The big guy in the red suit goes by many names — St. Nick, Kris Kringle, or Father Christmas — but the most famous name in America is Santa Claus. The legend is based on a Christian figure named St. Nicholas. In Dutch, he was referred to as Sinter Klaas, and the Americanized version sprung from that. With the rise of shopping malls and gift-giving in the 1800s and 1900s, the myth (and name) of Santa Claus only grew in popularity.  

Wassail

Oh, here we come a-wassailing! “Wassail” is a spiced alcoholic beverage enjoyed during Christmas celebrations. The term comes from an Old Norse phrase, ves heill, which dates back to the 12th century and translates to “be in good health.” The practice of going door-to-door “wassailing” (caroling and generally having a good time) began in the 1700s.

Fruitcake

The term for a cake made of nuts and candied fruits dates back to the 1830s. With a reputation for not being the freshest treat, we don’t doubt there’s an actual fruitcake being regifted from the 1830s.

Poinsettia

This beautiful red-leafed floral got its name from the U.S. ambassador to Mexico in the 1830s. Joel Roberts Poinsett was a botanist who started shipping these scarlet florals back to his home in South Carolina. Before being called poinsettias, they were known as “Mexican flame flowers.”

Elf

The name for Santa’s helpers comes from the Old English word ælf. Similar terms in Old Norse and Germanic languages translate to “evil spirit.” That’s because elves were often thought of as magical tricksters.

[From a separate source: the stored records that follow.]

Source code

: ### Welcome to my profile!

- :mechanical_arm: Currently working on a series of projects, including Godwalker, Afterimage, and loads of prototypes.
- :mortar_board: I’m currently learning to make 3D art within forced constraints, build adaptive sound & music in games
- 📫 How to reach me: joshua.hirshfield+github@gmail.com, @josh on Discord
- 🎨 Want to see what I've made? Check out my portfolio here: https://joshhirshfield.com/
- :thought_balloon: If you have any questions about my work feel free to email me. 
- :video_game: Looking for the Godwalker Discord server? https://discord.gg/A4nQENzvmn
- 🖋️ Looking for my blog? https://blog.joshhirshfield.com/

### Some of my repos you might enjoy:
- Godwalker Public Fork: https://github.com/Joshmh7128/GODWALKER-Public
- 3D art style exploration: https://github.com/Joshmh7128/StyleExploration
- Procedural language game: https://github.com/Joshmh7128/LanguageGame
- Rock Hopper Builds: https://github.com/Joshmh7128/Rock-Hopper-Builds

Christmas elves, which became popularized in the late 1800s, are much handier to have around when it’s time to make presents.

Yule

In Old Norse mythology, jol is a pre-Christian feast involving the god Odin. Later, the term would be used to refer to the 12-day celebration after Christmas. In the 17th century, folks started referring to the “yule log ” —a unique piece of firewood burnt at Christmas — for the first time.